## Instructions for the task
Go through the records and copy each line where the string "제한적일" occurs.

★ ★ ★ ★ ★

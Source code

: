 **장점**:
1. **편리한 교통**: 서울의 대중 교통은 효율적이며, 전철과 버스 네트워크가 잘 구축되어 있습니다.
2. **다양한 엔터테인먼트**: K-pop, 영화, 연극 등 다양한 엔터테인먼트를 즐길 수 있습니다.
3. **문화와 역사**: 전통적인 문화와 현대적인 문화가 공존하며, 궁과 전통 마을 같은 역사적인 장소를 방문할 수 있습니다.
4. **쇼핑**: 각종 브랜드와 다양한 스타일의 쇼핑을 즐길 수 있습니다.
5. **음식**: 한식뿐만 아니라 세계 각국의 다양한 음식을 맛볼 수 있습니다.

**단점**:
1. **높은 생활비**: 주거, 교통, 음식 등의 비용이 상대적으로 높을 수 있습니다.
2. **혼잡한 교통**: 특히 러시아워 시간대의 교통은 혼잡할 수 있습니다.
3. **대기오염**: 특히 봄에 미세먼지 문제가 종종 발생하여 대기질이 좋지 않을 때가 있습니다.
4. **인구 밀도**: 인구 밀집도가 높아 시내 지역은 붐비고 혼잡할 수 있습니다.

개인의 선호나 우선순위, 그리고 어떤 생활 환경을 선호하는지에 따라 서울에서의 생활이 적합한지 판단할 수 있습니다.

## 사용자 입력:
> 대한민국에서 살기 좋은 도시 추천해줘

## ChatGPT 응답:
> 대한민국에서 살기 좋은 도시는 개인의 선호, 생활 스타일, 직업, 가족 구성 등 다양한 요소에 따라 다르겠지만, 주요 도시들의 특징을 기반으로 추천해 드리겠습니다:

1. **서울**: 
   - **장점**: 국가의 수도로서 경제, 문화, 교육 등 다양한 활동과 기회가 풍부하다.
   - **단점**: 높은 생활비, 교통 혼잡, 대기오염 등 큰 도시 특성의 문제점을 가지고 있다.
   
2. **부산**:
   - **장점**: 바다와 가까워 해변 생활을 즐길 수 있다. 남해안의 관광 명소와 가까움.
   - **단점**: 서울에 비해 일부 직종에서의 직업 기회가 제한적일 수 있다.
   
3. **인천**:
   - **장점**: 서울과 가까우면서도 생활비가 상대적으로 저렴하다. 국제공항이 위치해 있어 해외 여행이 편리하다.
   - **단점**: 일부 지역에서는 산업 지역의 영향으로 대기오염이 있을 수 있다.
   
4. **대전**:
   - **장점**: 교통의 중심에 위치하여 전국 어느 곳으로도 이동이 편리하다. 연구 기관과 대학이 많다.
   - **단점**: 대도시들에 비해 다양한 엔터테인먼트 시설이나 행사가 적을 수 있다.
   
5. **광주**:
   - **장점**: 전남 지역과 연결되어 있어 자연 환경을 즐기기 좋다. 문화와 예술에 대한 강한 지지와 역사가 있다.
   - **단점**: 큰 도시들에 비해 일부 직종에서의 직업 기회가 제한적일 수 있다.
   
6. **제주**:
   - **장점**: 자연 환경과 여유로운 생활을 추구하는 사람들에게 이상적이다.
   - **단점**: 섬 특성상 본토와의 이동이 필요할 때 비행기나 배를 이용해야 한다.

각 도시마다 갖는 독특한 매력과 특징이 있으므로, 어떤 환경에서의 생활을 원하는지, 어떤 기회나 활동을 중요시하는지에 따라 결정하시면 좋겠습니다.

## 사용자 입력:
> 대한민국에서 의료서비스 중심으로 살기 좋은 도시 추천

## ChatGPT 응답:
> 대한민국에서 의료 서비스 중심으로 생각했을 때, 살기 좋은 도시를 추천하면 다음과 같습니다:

★ ★ ★ ★ ★

## Expected answer
   - **단점**: 서울에 비해 일부 직종에서의 직업 기회가 제한적일 수 있다.
   - **단점**: 큰 도시들에 비해 일부 직종에서의 직업 기회가 제한적일 수 있다.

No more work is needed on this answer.